Rosa Luxemburg
Letters to Sophie Liebknecht


Wronke, February 18, 1917


... It is long since I have been shaken by anything as by Martha’s brief report of your visit to Karl, how you had to see him through a grating, and the impression it made on you. Why didn’t you tell me about it? I have a right to share in anything which hurts you, and I wouldn’t allow anyone to curtail my proprietary rights!

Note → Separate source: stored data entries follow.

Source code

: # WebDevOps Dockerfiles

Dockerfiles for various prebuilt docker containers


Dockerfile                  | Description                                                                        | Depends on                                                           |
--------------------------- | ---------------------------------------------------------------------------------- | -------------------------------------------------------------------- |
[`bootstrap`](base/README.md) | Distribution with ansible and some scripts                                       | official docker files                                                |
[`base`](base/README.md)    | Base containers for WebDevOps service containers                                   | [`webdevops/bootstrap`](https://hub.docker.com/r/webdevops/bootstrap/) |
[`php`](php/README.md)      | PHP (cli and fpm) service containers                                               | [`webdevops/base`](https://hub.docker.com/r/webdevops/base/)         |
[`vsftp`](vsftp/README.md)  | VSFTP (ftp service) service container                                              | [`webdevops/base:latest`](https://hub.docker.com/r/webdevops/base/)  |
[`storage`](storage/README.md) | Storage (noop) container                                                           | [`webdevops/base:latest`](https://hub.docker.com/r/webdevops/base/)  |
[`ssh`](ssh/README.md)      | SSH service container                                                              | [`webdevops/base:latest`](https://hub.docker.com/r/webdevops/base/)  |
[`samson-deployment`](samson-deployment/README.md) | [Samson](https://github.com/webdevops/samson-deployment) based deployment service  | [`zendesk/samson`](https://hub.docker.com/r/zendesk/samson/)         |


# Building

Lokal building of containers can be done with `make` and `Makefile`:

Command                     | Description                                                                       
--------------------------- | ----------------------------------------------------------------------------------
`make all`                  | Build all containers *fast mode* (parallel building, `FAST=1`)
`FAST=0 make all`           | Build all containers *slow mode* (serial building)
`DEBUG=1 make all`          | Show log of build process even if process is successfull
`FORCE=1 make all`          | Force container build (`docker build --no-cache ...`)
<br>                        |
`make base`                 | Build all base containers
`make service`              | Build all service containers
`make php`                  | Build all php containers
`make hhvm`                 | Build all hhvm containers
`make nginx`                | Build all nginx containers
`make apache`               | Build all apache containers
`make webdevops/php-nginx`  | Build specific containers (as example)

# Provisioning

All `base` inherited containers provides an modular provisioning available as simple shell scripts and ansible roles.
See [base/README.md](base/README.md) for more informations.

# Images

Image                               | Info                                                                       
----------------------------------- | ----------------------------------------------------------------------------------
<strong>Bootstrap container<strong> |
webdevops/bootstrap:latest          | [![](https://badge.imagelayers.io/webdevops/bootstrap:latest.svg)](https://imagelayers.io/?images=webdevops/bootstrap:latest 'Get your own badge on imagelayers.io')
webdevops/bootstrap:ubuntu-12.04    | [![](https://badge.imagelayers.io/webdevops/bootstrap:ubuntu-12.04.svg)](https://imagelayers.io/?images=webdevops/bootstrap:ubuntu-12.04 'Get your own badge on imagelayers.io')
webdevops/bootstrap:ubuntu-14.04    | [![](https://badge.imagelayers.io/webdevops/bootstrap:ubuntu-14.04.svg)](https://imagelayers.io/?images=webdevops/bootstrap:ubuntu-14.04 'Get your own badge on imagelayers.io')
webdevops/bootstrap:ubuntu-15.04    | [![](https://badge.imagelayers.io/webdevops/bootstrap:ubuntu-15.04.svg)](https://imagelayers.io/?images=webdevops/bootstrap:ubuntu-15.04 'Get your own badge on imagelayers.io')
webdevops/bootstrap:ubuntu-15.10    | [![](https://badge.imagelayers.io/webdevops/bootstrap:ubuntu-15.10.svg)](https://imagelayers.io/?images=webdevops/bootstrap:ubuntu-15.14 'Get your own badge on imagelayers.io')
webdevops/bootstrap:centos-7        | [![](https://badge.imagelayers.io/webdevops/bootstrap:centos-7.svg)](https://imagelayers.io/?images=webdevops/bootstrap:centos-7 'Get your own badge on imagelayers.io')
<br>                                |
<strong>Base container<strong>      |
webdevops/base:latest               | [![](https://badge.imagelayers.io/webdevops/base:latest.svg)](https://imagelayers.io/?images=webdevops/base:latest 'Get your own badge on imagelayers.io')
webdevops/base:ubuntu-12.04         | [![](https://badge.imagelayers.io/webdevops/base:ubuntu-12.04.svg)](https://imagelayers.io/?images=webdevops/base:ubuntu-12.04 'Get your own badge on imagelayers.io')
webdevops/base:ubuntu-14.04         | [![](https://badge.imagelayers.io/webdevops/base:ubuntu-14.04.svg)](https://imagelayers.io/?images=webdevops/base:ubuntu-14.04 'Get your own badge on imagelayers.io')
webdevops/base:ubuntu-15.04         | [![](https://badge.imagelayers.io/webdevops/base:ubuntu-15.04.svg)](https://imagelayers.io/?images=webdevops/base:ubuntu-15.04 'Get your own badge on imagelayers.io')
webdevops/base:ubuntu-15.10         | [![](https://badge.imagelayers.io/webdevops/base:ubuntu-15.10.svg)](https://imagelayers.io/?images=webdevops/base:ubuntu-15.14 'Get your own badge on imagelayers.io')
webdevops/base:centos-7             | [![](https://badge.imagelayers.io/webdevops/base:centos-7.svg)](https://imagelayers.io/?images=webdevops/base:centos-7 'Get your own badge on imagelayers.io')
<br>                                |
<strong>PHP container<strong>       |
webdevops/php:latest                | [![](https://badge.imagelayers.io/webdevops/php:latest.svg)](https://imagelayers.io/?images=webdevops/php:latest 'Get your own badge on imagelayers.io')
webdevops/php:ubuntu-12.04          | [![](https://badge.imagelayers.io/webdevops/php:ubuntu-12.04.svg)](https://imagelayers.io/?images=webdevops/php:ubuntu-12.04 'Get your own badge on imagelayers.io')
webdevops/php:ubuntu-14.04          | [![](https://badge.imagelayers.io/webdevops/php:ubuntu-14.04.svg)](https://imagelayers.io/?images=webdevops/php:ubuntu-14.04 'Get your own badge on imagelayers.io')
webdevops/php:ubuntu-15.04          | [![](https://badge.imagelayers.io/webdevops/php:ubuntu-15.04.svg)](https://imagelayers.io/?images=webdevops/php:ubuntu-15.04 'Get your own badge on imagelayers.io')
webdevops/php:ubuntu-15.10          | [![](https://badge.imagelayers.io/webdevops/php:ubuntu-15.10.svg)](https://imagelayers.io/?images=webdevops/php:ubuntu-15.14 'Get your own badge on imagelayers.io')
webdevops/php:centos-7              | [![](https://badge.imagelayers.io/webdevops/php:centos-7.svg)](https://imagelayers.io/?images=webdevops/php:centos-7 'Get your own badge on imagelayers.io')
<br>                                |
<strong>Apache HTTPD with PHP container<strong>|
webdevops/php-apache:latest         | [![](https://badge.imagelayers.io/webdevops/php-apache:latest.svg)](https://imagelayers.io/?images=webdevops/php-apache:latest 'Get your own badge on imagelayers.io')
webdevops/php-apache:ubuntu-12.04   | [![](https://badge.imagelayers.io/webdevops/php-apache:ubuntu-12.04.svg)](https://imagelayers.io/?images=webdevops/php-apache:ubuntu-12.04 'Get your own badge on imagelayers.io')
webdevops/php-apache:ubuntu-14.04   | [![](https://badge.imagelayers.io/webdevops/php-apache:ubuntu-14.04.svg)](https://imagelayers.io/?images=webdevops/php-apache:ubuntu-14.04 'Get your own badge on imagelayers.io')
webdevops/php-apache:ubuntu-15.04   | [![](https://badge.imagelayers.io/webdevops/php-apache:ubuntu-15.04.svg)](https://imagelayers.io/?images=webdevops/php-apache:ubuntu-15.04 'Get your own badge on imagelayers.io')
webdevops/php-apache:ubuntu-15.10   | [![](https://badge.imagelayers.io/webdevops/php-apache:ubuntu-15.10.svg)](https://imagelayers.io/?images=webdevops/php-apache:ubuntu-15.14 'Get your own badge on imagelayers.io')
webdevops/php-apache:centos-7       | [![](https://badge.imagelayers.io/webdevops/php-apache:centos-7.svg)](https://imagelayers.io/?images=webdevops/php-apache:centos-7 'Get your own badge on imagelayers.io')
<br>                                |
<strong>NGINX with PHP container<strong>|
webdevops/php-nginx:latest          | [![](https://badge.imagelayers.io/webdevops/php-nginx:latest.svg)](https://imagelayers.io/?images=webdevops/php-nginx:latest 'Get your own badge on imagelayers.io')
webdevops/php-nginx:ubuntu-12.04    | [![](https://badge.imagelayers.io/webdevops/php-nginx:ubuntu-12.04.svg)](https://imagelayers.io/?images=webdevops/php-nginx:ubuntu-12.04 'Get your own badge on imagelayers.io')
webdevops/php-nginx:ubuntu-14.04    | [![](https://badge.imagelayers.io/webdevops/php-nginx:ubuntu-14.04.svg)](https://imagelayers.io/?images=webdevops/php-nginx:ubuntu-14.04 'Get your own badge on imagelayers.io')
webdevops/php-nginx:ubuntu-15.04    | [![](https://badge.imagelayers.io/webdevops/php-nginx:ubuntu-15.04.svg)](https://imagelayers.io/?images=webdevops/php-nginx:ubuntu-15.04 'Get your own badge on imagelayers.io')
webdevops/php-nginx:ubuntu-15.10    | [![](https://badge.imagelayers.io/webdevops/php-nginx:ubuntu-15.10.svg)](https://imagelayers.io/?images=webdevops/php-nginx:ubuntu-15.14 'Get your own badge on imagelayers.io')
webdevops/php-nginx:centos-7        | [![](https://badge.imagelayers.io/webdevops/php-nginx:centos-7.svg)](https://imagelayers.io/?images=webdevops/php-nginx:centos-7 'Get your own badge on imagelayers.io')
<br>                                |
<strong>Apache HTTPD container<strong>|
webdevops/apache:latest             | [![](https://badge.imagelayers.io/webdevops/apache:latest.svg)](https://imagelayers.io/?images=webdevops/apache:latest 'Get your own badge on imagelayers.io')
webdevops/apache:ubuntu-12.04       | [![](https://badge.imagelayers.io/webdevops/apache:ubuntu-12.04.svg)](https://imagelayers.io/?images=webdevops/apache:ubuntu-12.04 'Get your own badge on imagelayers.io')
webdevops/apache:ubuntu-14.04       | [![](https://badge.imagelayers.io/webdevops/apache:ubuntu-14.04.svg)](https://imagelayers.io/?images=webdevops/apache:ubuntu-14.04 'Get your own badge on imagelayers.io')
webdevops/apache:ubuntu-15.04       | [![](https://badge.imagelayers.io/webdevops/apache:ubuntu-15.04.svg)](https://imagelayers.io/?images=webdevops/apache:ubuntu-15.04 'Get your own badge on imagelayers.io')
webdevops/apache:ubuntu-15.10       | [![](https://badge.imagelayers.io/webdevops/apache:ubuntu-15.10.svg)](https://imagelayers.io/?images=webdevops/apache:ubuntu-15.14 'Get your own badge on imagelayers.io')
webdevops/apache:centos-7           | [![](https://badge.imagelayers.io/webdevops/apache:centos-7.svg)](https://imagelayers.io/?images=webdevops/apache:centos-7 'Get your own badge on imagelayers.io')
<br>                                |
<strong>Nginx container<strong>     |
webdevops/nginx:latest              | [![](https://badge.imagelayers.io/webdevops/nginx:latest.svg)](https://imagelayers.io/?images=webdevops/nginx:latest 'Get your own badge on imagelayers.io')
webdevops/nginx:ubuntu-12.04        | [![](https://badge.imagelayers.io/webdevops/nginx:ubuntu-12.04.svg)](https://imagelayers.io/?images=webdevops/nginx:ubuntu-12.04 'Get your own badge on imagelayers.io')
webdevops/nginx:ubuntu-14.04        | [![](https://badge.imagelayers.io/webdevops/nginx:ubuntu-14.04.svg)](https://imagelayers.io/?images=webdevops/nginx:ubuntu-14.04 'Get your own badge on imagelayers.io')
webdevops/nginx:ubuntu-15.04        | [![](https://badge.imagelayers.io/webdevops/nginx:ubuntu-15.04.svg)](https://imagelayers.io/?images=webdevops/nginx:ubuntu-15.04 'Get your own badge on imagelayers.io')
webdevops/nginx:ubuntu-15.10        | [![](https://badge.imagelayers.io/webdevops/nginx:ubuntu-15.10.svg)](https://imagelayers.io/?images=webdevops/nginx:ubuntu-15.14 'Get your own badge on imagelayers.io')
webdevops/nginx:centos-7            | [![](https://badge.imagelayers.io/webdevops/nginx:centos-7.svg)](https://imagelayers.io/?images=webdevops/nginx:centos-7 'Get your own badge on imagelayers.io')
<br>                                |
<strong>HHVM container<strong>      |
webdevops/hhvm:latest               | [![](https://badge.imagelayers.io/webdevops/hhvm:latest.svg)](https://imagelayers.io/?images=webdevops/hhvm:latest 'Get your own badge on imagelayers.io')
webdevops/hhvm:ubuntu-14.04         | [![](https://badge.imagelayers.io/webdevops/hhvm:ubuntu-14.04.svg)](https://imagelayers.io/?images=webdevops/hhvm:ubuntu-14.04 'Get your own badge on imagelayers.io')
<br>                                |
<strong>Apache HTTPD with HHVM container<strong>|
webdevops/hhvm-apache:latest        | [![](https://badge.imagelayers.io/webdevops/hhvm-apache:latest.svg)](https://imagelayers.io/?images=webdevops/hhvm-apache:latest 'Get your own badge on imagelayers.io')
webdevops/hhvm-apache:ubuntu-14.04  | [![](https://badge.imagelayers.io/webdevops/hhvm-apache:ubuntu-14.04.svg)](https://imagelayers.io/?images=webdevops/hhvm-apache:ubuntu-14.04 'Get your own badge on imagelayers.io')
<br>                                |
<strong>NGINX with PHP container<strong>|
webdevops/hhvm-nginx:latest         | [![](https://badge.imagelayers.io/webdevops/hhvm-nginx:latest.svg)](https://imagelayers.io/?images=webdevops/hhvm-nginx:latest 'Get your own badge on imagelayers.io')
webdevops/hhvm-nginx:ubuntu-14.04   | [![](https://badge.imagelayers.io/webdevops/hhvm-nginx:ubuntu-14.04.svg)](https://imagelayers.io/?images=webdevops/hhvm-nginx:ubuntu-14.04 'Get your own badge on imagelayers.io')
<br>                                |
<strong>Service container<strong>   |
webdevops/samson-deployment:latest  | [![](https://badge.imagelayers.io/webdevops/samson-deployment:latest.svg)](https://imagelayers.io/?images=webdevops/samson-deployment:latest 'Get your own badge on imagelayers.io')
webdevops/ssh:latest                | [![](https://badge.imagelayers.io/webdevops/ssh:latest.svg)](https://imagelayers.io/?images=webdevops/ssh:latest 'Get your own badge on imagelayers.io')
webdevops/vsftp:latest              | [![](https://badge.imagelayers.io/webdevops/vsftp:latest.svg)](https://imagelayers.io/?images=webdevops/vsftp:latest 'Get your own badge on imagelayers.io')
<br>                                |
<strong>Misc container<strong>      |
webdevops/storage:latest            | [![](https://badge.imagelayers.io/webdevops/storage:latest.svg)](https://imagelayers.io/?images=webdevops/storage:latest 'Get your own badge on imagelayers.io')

Besides, Martha’s account reminded me so vividly of the first time my brother and my sister came to see me ten years ago in the Warsaw citadel. There they put you in a regular cage consisting of two layers of wire mesh; or rather, a small cage stands freely inside a larger one, and the prisoner only sees the visitor through this double trellis-work. It was just at the end of a six-day hunger strike, and I was so weak that the Commanding Officer of the fortress had almost to carry me into the visitors’ room. I had to hold on with both hands to the wires of the cage, and this must certainly have strengthened the resemblance to a wild beast in the Zoo. The cage was standing in a rather dark corner of the room, and my brother pressed his face against the wires. “Where are you?”, he kept on asking, continually wiping away the tears that clouded his glasses. – How glad I should be if I could only take Karl’s place in the cage of Luckau prison, so as to save him from such an ordeal!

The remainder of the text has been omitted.